Falcó se vuelve hacia él. Fatás, apoyado en el cabillero del trinquete, un poco flexionadas las rodillas para amortiguar la oscilación del catalejo con la marejada, observa la señal que acaba de aparecer en el buque insignia del almirante Villeneuve y es repetida en la arboladura de las fragatas y la balandra que navegan a lo largo de la línea. La número 2. Al cabo, Fatás, que mueve los labios como leyendo para sí mismo sin necesidad del libro de claves, cierra el telescopio con un chasquido, parpadea, mira al guardiamarina y luego hacia popa, al alcázar, donde en ese momento don Carlos de la Rocha debe de tener la misma cara de estupefacción que tiene él. Por fin, todavía el aire incrédulo, mira las grímpolas de los mástiles para calcular la dirección e intensidad del viento, y observa el estado de la mar.
—Virar por redondo a un tiempo toda la línea, orden inverso, rumbo norte —repite al fin, en voz alta.
Ginés Falcó cambia una ojeada inquieta con él y luego observa el ceño fruncido del segundo contramaestre Fierro. Tela marinera.
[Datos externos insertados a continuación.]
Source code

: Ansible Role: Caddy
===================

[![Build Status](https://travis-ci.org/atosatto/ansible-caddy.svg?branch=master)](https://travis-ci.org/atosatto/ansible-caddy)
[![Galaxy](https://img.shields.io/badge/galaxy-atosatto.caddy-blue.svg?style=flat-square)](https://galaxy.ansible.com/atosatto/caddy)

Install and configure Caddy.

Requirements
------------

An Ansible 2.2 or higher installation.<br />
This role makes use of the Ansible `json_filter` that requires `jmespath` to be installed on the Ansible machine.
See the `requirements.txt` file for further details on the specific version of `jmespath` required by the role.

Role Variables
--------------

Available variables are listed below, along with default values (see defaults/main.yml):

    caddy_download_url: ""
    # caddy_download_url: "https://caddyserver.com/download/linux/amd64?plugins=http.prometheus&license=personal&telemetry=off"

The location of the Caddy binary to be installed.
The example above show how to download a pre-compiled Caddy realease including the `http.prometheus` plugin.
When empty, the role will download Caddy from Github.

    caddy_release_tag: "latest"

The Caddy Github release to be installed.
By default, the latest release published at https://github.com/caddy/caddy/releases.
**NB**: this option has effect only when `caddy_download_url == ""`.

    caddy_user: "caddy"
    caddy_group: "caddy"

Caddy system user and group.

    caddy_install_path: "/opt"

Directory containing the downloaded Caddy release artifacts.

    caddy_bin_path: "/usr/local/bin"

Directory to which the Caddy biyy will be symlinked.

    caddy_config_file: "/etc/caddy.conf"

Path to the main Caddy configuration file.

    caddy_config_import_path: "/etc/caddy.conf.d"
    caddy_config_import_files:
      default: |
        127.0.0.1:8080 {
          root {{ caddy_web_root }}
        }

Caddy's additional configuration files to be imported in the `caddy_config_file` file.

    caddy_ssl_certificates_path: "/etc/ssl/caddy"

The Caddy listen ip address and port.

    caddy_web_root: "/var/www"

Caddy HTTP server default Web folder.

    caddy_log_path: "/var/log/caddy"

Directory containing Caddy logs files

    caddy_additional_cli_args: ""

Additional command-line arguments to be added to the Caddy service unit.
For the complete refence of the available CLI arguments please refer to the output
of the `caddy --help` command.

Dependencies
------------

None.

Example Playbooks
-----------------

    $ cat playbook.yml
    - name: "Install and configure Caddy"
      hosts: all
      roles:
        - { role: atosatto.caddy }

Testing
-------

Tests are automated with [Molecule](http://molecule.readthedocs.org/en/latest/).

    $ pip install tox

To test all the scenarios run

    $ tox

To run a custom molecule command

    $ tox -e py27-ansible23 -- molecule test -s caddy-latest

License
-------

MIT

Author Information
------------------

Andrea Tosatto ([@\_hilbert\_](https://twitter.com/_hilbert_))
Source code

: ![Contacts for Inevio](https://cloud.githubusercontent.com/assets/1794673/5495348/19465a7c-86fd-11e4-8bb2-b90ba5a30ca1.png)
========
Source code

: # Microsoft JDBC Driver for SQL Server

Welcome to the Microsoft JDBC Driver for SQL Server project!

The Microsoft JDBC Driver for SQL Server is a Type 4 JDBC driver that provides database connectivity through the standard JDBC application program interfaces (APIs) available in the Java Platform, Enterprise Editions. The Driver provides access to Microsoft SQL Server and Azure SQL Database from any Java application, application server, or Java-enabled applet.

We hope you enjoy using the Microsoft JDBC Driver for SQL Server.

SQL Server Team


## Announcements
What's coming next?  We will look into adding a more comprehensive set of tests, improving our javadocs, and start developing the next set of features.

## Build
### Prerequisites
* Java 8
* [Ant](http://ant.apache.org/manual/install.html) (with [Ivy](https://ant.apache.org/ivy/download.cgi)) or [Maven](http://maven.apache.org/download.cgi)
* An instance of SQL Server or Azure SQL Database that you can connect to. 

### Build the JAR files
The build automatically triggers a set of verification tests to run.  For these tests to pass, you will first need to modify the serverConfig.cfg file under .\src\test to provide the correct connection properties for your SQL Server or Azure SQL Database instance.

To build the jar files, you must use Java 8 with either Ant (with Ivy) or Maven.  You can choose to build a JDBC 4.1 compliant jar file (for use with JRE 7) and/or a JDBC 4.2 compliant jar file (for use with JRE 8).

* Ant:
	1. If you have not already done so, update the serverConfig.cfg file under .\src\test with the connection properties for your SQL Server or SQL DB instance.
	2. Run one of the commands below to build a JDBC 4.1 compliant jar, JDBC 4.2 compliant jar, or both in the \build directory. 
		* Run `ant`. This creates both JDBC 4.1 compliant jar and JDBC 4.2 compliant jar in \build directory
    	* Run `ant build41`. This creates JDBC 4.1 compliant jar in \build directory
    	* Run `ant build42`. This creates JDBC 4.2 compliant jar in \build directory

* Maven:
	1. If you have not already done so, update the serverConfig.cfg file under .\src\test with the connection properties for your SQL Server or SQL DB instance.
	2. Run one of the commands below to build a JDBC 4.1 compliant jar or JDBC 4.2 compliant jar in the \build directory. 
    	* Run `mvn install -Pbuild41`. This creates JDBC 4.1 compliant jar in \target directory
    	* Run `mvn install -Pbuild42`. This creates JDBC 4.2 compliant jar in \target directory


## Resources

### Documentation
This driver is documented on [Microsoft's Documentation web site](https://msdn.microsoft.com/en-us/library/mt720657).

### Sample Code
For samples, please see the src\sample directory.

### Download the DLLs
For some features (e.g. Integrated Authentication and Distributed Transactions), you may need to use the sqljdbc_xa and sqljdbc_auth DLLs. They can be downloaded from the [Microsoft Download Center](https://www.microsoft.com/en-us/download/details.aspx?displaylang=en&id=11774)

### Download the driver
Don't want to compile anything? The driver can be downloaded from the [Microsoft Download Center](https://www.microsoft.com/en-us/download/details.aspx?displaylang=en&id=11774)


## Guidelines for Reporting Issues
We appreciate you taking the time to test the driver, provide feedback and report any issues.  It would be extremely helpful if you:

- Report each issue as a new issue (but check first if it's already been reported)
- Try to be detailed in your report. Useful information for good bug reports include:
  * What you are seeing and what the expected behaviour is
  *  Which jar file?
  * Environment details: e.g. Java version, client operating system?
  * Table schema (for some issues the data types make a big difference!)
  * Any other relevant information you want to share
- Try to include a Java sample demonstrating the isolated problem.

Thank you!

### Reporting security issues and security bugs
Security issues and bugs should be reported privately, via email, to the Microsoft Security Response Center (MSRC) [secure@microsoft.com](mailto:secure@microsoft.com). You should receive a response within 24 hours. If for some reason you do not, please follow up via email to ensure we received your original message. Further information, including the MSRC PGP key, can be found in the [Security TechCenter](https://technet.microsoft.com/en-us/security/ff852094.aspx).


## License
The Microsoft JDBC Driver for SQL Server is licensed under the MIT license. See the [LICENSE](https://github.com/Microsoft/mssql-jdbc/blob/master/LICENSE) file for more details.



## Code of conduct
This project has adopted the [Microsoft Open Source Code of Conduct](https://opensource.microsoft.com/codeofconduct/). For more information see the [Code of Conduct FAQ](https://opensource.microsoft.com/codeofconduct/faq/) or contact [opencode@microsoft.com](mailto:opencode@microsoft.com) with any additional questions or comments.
La orden del Bucentaure significa que toda la línea francoespañola, que ahora navega hacia el sur, debe dar media vuelta y arrumbar al norte, convirtiéndose la retaguardia en vanguardia. Eso, que parece chupado en los libros y en las pizarras de las academias, y por lo visto también en el coco de Villeneuve, tiene hoy, aquí, una ventaja y un inconveniente: pone Cádiz a sotavento y por la amura, si llega el caso de tener que batirse en retirada; pero también demuestra a todo el mundo, incluido el enemigo, que el almirante de la escuadra francoespañola es un mantequitas blandas que ya considera la posibilidad de retirarse antes de empezar a combatir. Como para darle ánimos al personal. Aunque lo peor no es eso. Cualquier marino con mínima experiencia (incluido el joven Falcó) sabe que virar a la vista del enemigo, con poco viento y a punto de entrar en fuego, es una maniobra arriesgada, que expone a la escuadra a combatir en desorden, sin tiempo para rehacer su línea de batalla. De cualquier manera, quien mejor resume la situación es el segundo contramaestre Fierro, a quien don Jacinto Fatás acaba de ordenar que ponga a los hombres en las brazas, listos para cuando llegue desde popa la orden de virar:
—Ahora —masculla Fierro— sí que estamos jodidos.